La seconda puntata dell’inchiesta dedicata al tema dell’esternalizzazione vede protagoniste le aziende-utenti. Sotto la lente, problematiche e criticità emerse in fase implementativa
Oggi, aziende e mercato sono sempre più sottoposti a rapidi cambiamenti e l’It, come fattore operativo abilitante, non può che evolvere di pari passo. Certamente, la crescente attenzione nei confronti di strumenti in grado di assicurare un recupero dell’efficienza e di liberare risorse da investire in nuove aperture di business sta rendendo di grande attualità il tema dell’esternalizzazione, un modello che all’estero sta già registrando ampia diffusione.

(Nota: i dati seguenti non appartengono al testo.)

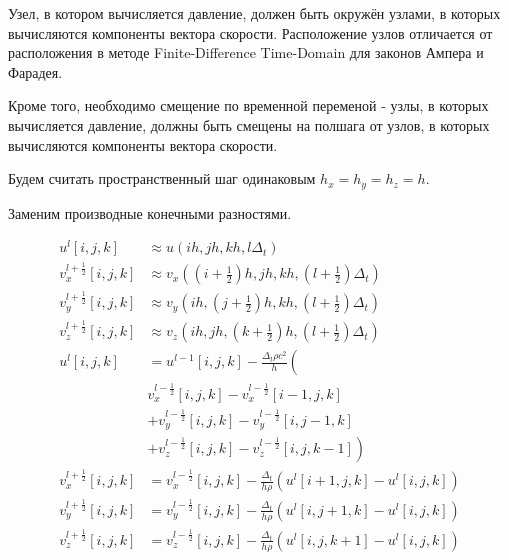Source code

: Узел, в котором вычисляется давление,
должен быть окружён узлами, в которых вычисляются компоненты вектора скорости.
Расположение узлов отличается
от расположения
в методе Finite-Difference Time-Domain для законов Ампера и Фарадея.

Кроме того, необходимо смещение по временной переменой
- узлы, в которых вычисляется давление, должны быть смещены на полшага
от узлов, в которых вычисляются компоненты вектора скорости.

Будем считать пространственный шаг одинаковым \( h_x = h_y = h_z = h \).

Заменим производные конечными разностями.

\begin{align*}
    u^l \left[ i, j, k \right]
    &\approx u \left( ih, jh, kh, l \Delta_t \right)
    \\
    v_x^{l + \frac{1}{2}} \left[ i, j, k \right]
    & \approx
    v_x
    \left(
    \left( i + \frac{1}{2} \right) h,
    jh,
    kh,
    \left( l + \frac{1}{2} \right) \Delta_t
    \right)
    \\
    v_y^{l + \frac{1}{2}} \left[ i, j, k \right]
    & \approx
    v_y
    \left(
    ih,
    \left( j + \frac{1}{2} \right) h,
    kh,
    \left( l + \frac{1}{2} \right) \Delta_t
    \right)
    \\
    v_z^{l + \frac{1}{2}} \left[ i, j, k \right]
    & \approx
    v_z
    \left(
    ih,
    jh,
    \left( k + \frac{1}{2} \right) h,
    \left( l + \frac{1}{2} \right) \Delta_t
    \right)
    \\
    u^l \left[ i, j, k \right]
    &= 
    u^{l-1} \left[ i, j, k \right]
    -
    \frac{\Delta_t \rho c^2}{h}
    \left( \right.
    \\
    &v_x^{l - \frac{1}{2}} \left[ i, j, k \right]
    - v_x^{l - \frac{1}{2}} \left[ i - 1, j, k \right]
    \\
    &+ v_y^{l - \frac{1}{2}} \left[ i, j, k \right]
    - v_y^{l - \frac{1}{2}} \left[ i, j - 1, k \right]
    \\
    &+ v_z^{l - \frac{1}{2}} \left[ i, j, k \right]
    - v_z^{l - \frac{1}{2}} \left[ i, j, k - 1 \right]
    \left. \right)
    \\
    v_x^{l + \frac{1}{2}} \left[ i, j, k \right]
    &=
    v_x^{l - \frac{1}{2}} \left[ i, j, k \right]
    -
    \frac{\Delta_t}{h \rho}
    \left( u^l \left[ i + 1, j, k \right] - u^l \left[ i, j, k \right] \right)
    \\
    v_y^{l + \frac{1}{2}} \left[ i, j, k \right]
    &=
    v_y^{l - \frac{1}{2}} \left[ i, j, k \right]
    -
    \frac{\Delta_t}{h \rho}
    \left( u^l \left[ i, j + 1, k \right] - u^l \left[ i, j, k \right] \right)
    \\
    v_z^{l + \frac{1}{2}} \left[ i, j, k \right]
    &=
    v_z^{l - \frac{1}{2}} \left[ i, j, k \right]
    -
    \frac{\Delta_t}{h \rho}
    \left( u^l \left[ i, j, k + 1 \right] - u^l \left[ i, j, k \right] \right)
    \\
\end{align*}

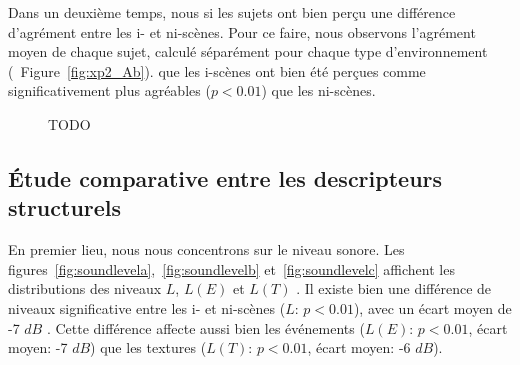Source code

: Dans un deuxième temps, nous   si les sujets ont bien perçu une différence d'agrément entre les i- et ni-scènes. Pour ce faire, nous observons l'agrément moyen de chaque sujet, calculé séparément pour chaque type d'environnement (\Cf~Figure~\ref{fig:xp2_Ab}).   que les i-scènes ont bien été perçues comme significativement plus agréables ($p<0.01$) que les ni-scènes.

\begin{figure}[t]
        \myfloatalign
       \caption[TODO]{TODO}\label{fig:xp2_A}
\end{figure}
 
\subsection{Étude comparative entre les descripteurs structurels}

En premier lieu, nous nous concentrons sur le niveau sonore. Les figures~\ref{fig:soundlevela},~\ref{fig:soundlevelb} et~\ref{fig:soundlevelc} affichent les distributions des niveaux $L$, $L(E)$ et $L(T)$ . Il existe bien une différence de niveaux significative entre les i- et ni-scènes ($L$: $p<0.01$), avec un écart moyen de -7 $dB$ . Cette différence affecte aussi bien les événements ($L(E)$: $p<0.01$, écart moyen: -7 $dB$) que les textures ($L(T)$: $p<0.01$, écart moyen: -6 $dB$). 

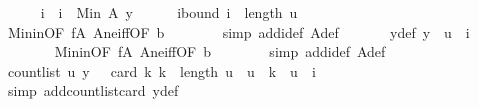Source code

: \begin{isabellebody}
\ \ \ \ \isamarkupfalse%
\ i\ \ {\isachardoublequoteopen}i\ {\isacharequal}{\kern0pt}\ Min\ {\isacharparenleft}{\kern0pt}A\ y{\isacharparenright}{\kern0pt}{\isachardoublequoteclose}\isanewline
\ \ \ \ \isamarkupfalse%
\ i{\isacharunderscore}{\kern0pt}bound{\isacharcolon}{\kern0pt}\ {\isachardoublequoteopen}i\ {\isacharless}{\kern0pt}\ length\ u{\isachardoublequoteclose}\ \isanewline
\ \ \ \ \ \ \isamarkupfalse%
\ Min{\isacharunderscore}{\kern0pt}in{\isacharbrackleft}{\kern0pt}OF\ f{\isacharunderscore}{\kern0pt}A\ A{\isacharunderscore}{\kern0pt}ne{\isacharunderscore}{\kern0pt}iff{\isacharbrackleft}{\kern0pt}OF\ b{\isacharunderscore}{\kern0pt}{}{\isacharbrackright}{\kern0pt}{\isacharbrackright}{\kern0pt}\isanewline
\ \ \ \ \ \ \isamarkupfalse%
\ {\isacharparenleft}{\kern0pt}simp\ add{\isacharcolon}{\kern0pt}i{\isacharunderscore}{\kern0pt}def\ A{\isacharunderscore}{\kern0pt}def{\isacharparenright}{\kern0pt}\ \isanewline
\ \ \ \ \isamarkupfalse%
\ y{\isacharunderscore}{\kern0pt}def{\isacharcolon}{\kern0pt}\ {\isachardoublequoteopen}y\ {\isacharequal}{\kern0pt}\ u\ {\isacharbang}{\kern0pt}\ i{\isachardoublequoteclose}\isanewline
\ \ \ \ \ \ \isamarkupfalse%
\ Min{\isacharunderscore}{\kern0pt}in{\isacharbrackleft}{\kern0pt}OF\ f{\isacharunderscore}{\kern0pt}A\ A{\isacharunderscore}{\kern0pt}ne{\isacharunderscore}{\kern0pt}iff{\isacharbrackleft}{\kern0pt}OF\ b{\isacharunderscore}{\kern0pt}{}{\isacharbrackright}{\kern0pt}{\isacharbrackright}{\kern0pt}\isanewline
\ \ \ \ \ \ \isamarkupfalse%
\ {\isacharparenleft}{\kern0pt}simp\ add{\isacharcolon}{\kern0pt}i{\isacharunderscore}{\kern0pt}def\ A{\isacharunderscore}{\kern0pt}def{\isacharparenright}{\kern0pt}\ \isanewline
\isanewline
\ \ \ \ \isamarkupfalse%
\ {\isachardoublequoteopen}count{\isacharunderscore}{\kern0pt}list\ u\ y\ {\isacharequal}{\kern0pt}\ \ card\ {\isacharbraceleft}{\kern0pt}k{\isachardot}{\kern0pt}\ k\ {\isacharless}{\kern0pt}\ length\ u\ {\isasymand}\ u\ {\isacharbang}{\kern0pt}\ k\ {\isacharequal}{\kern0pt}\ u\ {\isacharbang}{\kern0pt}\ i{\isacharbraceright}{\kern0pt}{\isachardoublequoteclose}\isanewline
\ \ \ \ \ \ \isamarkupfalse%
\ {\isacharparenleft}{\kern0pt}simp\ add{\isacharcolon}{\kern0pt}count{\isacharunderscore}{\kern0pt}list{\isacharunderscore}{\kern0pt}card\ y{\isacharunderscore}{\kern0pt}def{\isacharparenright}{\kern0pt}\isanewline
\ \ \ \ \isamarkupfalse%
\ \isamarkupfalse%

\end{isabellebody}
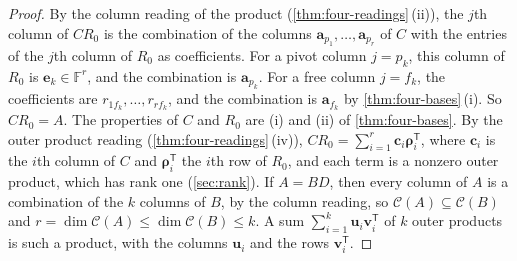 \begin{proof}
By the column reading of the product (\cref{thm:four-readings}\,(ii)), the $j$th column of $CR_0$ is the combination of the columns $\mathbf a_{p_1},\ldots,\mathbf a_{p_r}$ of $C$ with the entries of the $j$th column of $R_0$ as coefficients. For a pivot column $j=p_k$, this column of $R_0$ is $\mathbf e_k\in\mathbb F^r$, and the combination is $\mathbf a_{p_k}$. For a free column $j=f_k$, the coefficients are $r_{1f_k},\ldots,r_{rf_k}$, and the combination is $\mathbf a_{f_k}$ by \cref{thm:four-bases}\,(i). So $CR_0=A$. The properties of $C$ and $R_0$ are (i) and (ii) of \cref{thm:four-bases}. By the outer product reading (\cref{thm:four-readings}\,(iv)), $CR_0=\sum_{i=1}^r\mathbf c_i\boldsymbol\rho_i^{\mathsf T}$, where $\mathbf c_i$ is the $i$th column of $C$ and $\boldsymbol\rho_i^{\mathsf T}$ the $i$th row of $R_0$, and each term is a nonzero outer product, which has rank one (\cref{sec:rank}). If $A=BD$, then every column of $A$ is a combination of the $k$ columns of $B$, by the column reading, so $\mathcal C(A)\subseteq\mathcal C(B)$ and $r=\dim\mathcal C(A)\le\dim\mathcal C(B)\le k$. A sum $\sum_{i=1}^k\mathbf u_i\mathbf v_i^{\mathsf T}$ of $k$ outer products is such a product, with the columns $\mathbf u_i$ and the rows $\mathbf v_i^{\mathsf T}$.
\end{proof}

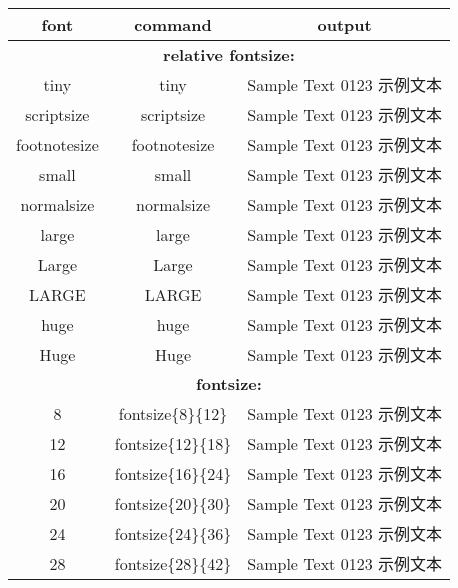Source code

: 
\pagestyle{plain}
\fancyhf{}
\thispagestyle{empty}
\begin{center}
\begin{tabular}{|c|c|c|}
\hline
\textbf{font}	&	\textbf{command}		&	\textbf{output}	\\
\hline
\multicolumn{3}{|c|}{\textbf{relative fontsize:}}\\\hline
tiny			&	{\ttfamily {\textbackslash}tiny}			&	{\tiny		Sample Text 0123 示例文本}\\
scriptsize	&	{\ttfamily {\textbackslash}scriptsize}	&	{\scriptsize	Sample Text 0123 示例文本}\\
footnotesize	&	{\ttfamily {\textbackslash}footnotesize}	&	{\footnotesize	Sample Text 0123 示例文本}\\
small		&	{\ttfamily {\textbackslash}small}		&	{\small	Sample Text 0123 示例文本}\\
normalsize	&	{\ttfamily {\textbackslash}normalsize}	&	{\normalsize	Sample Text 0123 示例文本}\\
large		&	{\ttfamily {\textbackslash}large}		&	{\large	Sample Text 0123 示例文本}\\
Large		&	{\ttfamily {\textbackslash}Large}		&	{\Large	Sample Text 0123 示例文本}\\
LARGE		&	{\ttfamily {\textbackslash}LARGE}		&	{\LARGE	Sample Text 0123 示例文本}\\
huge			&	{\ttfamily {\textbackslash}huge}			&	{\huge	Sample Text 0123 示例文本}\\
Huge			&	{\ttfamily {\textbackslash}Huge}			&	{\Huge	Sample Text 0123 示例文本}\\
\hline
\multicolumn{3}{|c|}{\textbf{fontsize:}}\\\hline
8	&	{\ttfamily {\textbackslash}fontsize\{8\}\{12\}}	&	{\fontsize{8}{12}\selectfont	Sample Text 0123 示例文本}\\
12	&	{\ttfamily {\textbackslash}fontsize\{12\}\{18\}}	&	{\fontsize{12}{18}\selectfont	Sample Text 0123 示例文本}\\
16	&	{\ttfamily {\textbackslash}fontsize\{16\}\{24\}}	&	{\fontsize{16}{24}\selectfont	Sample Text 0123 示例文本}\\
20	&	{\ttfamily {\textbackslash}fontsize\{20\}\{30\}}	&	{\fontsize{20}{30}\selectfont	Sample Text 0123 示例文本}\\
24	&	{\ttfamily {\textbackslash}fontsize\{24\}\{36\}}	&	{\fontsize{24}{36}\selectfont	Sample Text 0123 示例文本}\\
28	&	{\ttfamily {\textbackslash}fontsize\{28\}\{42\}}	&	{\fontsize{28}{42}\selectfont	Sample Text 0123 示例文本}\\

\end{tabular}
\end{center}
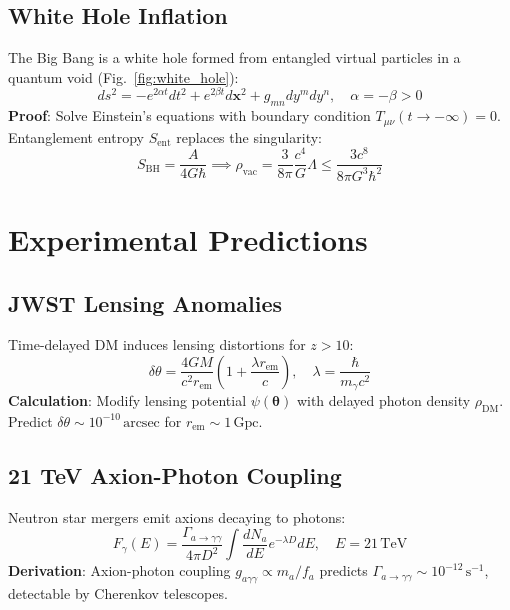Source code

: \documentclass[12pt, a4paper]{article}
\begin{document}
\subsection{White Hole Inflation}
\label{subsec:inflation}
The Big Bang is a white hole formed from entangled virtual particles in a quantum void (Fig.~\ref{fig:white_hole}):
\begin{equation}
ds^2 = -e^{2\alpha t} dt^2 + e^{2\beta t} d\bm{x}^2 + g_{mn} dy^m dy^n, \quad \alpha = -\beta > 0
\label{eq:metric}
\end{equation}
\textbf{Proof}: Solve Einstein’s equations with boundary condition \( T_{\mu\nu}(t \to -\infty) = 0 \). Entanglement entropy \( S_{\text{ent}} \) replaces the singularity:
\begin{equation}
S_{\text{BH}} = \frac{A}{4G\hbar} \implies \rho_{\text{vac}} = \frac{3}{8\pi} \frac{c^4}{G} \Lambda \leq \frac{3c^8}{8\pi G^3 \hbar^2}
\label{eq:entropy_bound}
\end{equation}

\section{Experimental Predictions}
\label{sec:experiments}

\subsection{JWST Lensing Anomalies}
\label{subsec:lensing}
Time-delayed DM induces lensing distortions for \( z > 10 \):
\begin{equation}
\delta \theta = \frac{4GM}{c^2 r_{\text{em}}} \left(1 + \frac{\lambda r_{\text{em}}}{c}\right), \quad \lambda = \frac{\hbar}{m_\gamma c^2}
\label{eq:lensing}
\end{equation}
\textbf{Calculation}: Modify lensing potential \( \psi(\bm{\theta}) \) with delayed photon density \( \rho_{\text{DM}} \). Predict \( \delta \theta \sim 10^{-10} \, \text{arcsec} \) for \( r_{\text{em}} \sim 1 \, \text{Gpc} \).

\subsection{21 TeV Axion-Photon Coupling}
\label{subsec:axion}
Neutron star mergers emit axions decaying to photons:
\begin{equation}
F_{\gamma}(E) = \frac{\Gamma_{a \to \gamma\gamma}}{4\pi D^2} \int \frac{dN_a}{dE} e^{-\lambda D} dE, \quad E = 21 \, \text{TeV}
\label{eq:axion_flux}
\end{equation}
\textbf{Derivation}: Axion-photon coupling \( g_{a\gamma\gamma} \propto m_a / f_a \) predicts \( \Gamma_{a \to \gamma\gamma} \sim 10^{-12} \, \text{s}^{-1} \), detectable by Cherenkov telescopes.
\end{document}
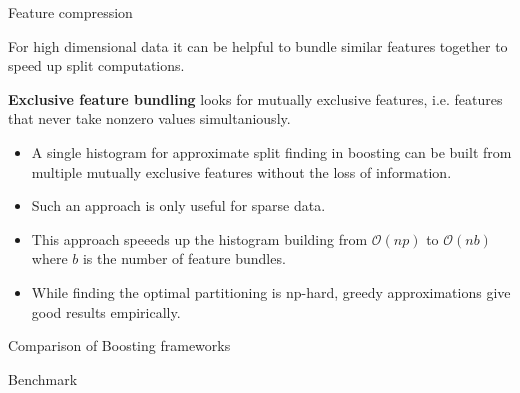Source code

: \begin{vbframe}{Feature compression}

For high dimensional data it can be helpful to bundle similar features together to speed up split computations.

\lz

\textbf{Exclusive feature bundling} looks for mutually exclusive features, i.e. features that never take nonzero values simultaniously.

\lz

\begin{itemize}
  \item A single histogram for approximate split finding in boosting can be built from multiple mutually exclusive features without the loss of information.
  \item Such an approach is only useful for sparse data.
  \item This approach speeeds up the histogram building from $\mathcal{O}(np)$ to $\mathcal{O}(nb)$ where $b$ is the number of feature bundles.
  \item While finding the optimal partitioning is np-hard, greedy approximations give good results empirically.
\end{itemize}

\end{vbframe}


\begin{vbframe}{Comparison of Boosting frameworks}

\end{vbframe}

\begin{vbframe}{Benchmark}

\end{vbframe}

\endlecture

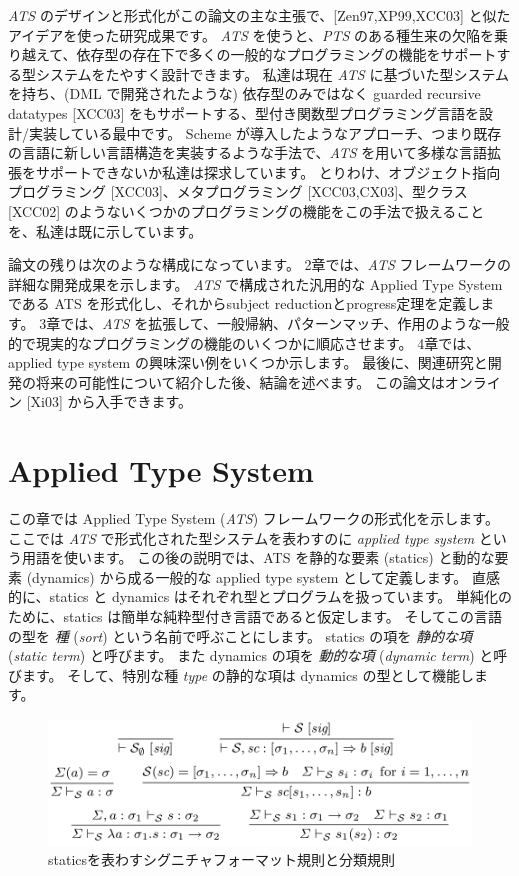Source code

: \documentclass[submit,techreq,noauthor,onecolumn]{ipsj}
\begin{document}
{\it ATS} のデザインと形式化がこの論文の主な主張で、[Zen97,XP99,XCC03] と似たアイデアを使った研究成果です。
{\it ATS} を使うと、{\it PTS} のある種生来の欠陥を乗り越えて、依存型の存在下で多くの一般的なプログラミングの機能をサポートする型システムをたやすく設計できます。
私達は現在 {\it ATS} に基づいた型システムを持ち、(DML で開発されたような) 依存型のみではなく guarded recursive datatypes [XCC03] をもサポートする、型付き関数型プログラミング言語を設計/実装している最中です。
Scheme が導入したようなアプローチ、つまり既存の言語に新しい言語構造を実装するような手法で、{\it ATS} を用いて多様な言語拡張をサポートできないか私達は探求しています。
とりわけ、オブジェクト指向プログラミング [XCC03]、メタプログラミング [XCC03,CX03]、型クラス [XCC02] のようないくつかのプログラミングの機能をこの手法で扱えることを、私達は既に示しています。

論文の残りは次のような構成になっています。
2章では、{\it ATS} フレームワークの詳細な開発成果を示します。
{\it ATS} で構成された汎用的な Applied Type System である ATS を形式化し、それからsubject reductionとprogress定理を定義します。
3章では、{\it ATS} を拡張して、一般帰納、パターンマッチ、作用のような一般的で現実的なプログラミングの機能のいくつかに順応させます。
4章では、applied type system の興味深い例をいくつか示します。
最後に、関連研究と開発の将来の可能性について紹介した後、結論を述べます。
この論文はオンライン [Xi03] から入手できます。

\section{Applied Type System}

この章では Applied Type System ({\it ATS}) フレームワークの形式化を示します。
ここでは {\it ATS} で形式化された型システムを表わすのに {\it applied type system} という用語を使います。
この後の説明では、ATS を静的な要素 (statics) と動的な要素 (dynamics) から成る一般的な applied type system として定義します。
直感的に、statics と dynamics はそれぞれ型とプログラムを扱っています。
単純化のために、statics は簡単な純粋型付き言語であると仮定します。
そしてこの言語の型を {\it 種} ({\it sort}) という名前で呼ぶことにします。
statics の項を {\it 静的な項} ({\it static term}) と呼びます。
また dynamics の項を {\it 動的な項} ({\it dynamic term}) と呼びます。
そして、特別な種 {\it type} の静的な項は dynamics の型として機能します。

\begin{figure}[h]
\centering
\includegraphics[width=14cm]{img/fig1_rules.png}
\caption{staticsを表わすシグニチャフォーマット規則と分類規則}
\label{fig:fig1_rules}
\end{figure}
\end{document}
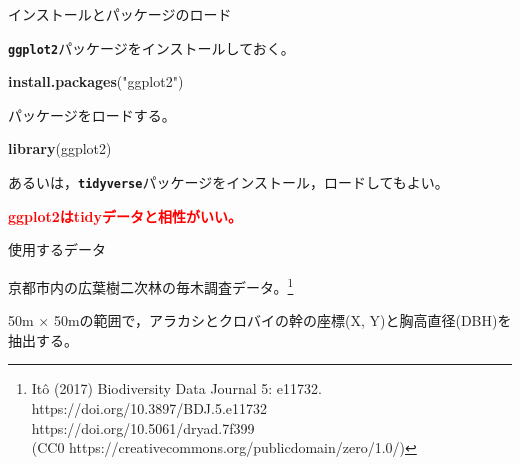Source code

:\documentclass[ignorenonframetext,]{beamer}
\newenvironment{Shaded}{\begin{snugshade}}{\end{snugshade}}
\newcommand{\KeywordTok}[1]{\textcolor[rgb]{0.13,0.29,0.53}{\textbf{#1}}}
\newcommand{\StringTok}[1]{\textcolor[rgb]{0.31,0.60,0.02}{#1}}
\newcommand{\NormalTok}[1]{#1}
\let\oldShaded\Shaded
\let\endoldShaded\endShaded
\renewenvironment{Shaded}{\footnotesize\oldShaded}{\endoldShaded}
\begin{document}
\begin{frame}[fragile]{インストールとパッケージのロード}

\textbf{\texttt{ggplot2}}パッケージをインストールしておく。

\begin{Shaded}
\begin{Highlighting}[]
\KeywordTok{install.packages}\NormalTok{(}\StringTok{"ggplot2"}\NormalTok{)}
\end{Highlighting}
\end{Shaded}

パッケージをロードする。

\begin{Shaded}
\begin{Highlighting}[]
\KeywordTok{library}\NormalTok{(ggplot2)}
\end{Highlighting}
\end{Shaded}

あるいは，\textbf{\texttt{tidyverse}}パッケージをインストール，ロードしてもよい。

\vspace{12pt}

\textcolor{red}{\large\bfseries ggplot2はtidyデータと相性がいい。}

\end{frame}

\begin{frame}{使用するデータ}

京都市内の広葉樹二次林の毎木調査データ。\footnote{Itô (2017) Biodiversity Data Journal 5: e11732. \\
\hspace{14pt} https://doi.org/10.3897/BDJ.5.e11732 \\
\hspace{14pt} https://doi.org/10.5061/dryad.7f399 \\
\hspace{14pt} (CC0 https://creativecommons.org/publicdomain/zero/1.0/)}

50m \(\times\) 50mの範囲で，アラカシとクロバイの幹の座標(X,
Y)と胸高直径(DBH)を抽出する。

\end{frame}
\end{document}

Al momento, in Italia, la situazione è, invece, abbastanza incerta; probabilmente se ne parla molto più di quanto se ne faccia, e senza scomodare gli Stati Uniti, il nostro paese vede già forti ritardi rispetto a Francia, Germania e Inghilterra.
L’inchiesta
Nella prima puntata di questa inchiesta interamente dedicata al paradigma dell’esternalizzazione (e pubblicata sul numero 4 di Linea Edp), i riflettori erano stati puntati sull’offerta dei vendor e le opinioni delle società di analisi e consulenza. In questa seconda parte, a parlare sono, invece, gli utenti, dalla cui viva voce abbiamo voluto ascoltare i progetti e le esperienze fatte, mettendo soprattutto in luce le difficoltà incontrate in corso d’opera e i vantaggi ottenuti in seguito alla implementazione di questo tipo di soluzione.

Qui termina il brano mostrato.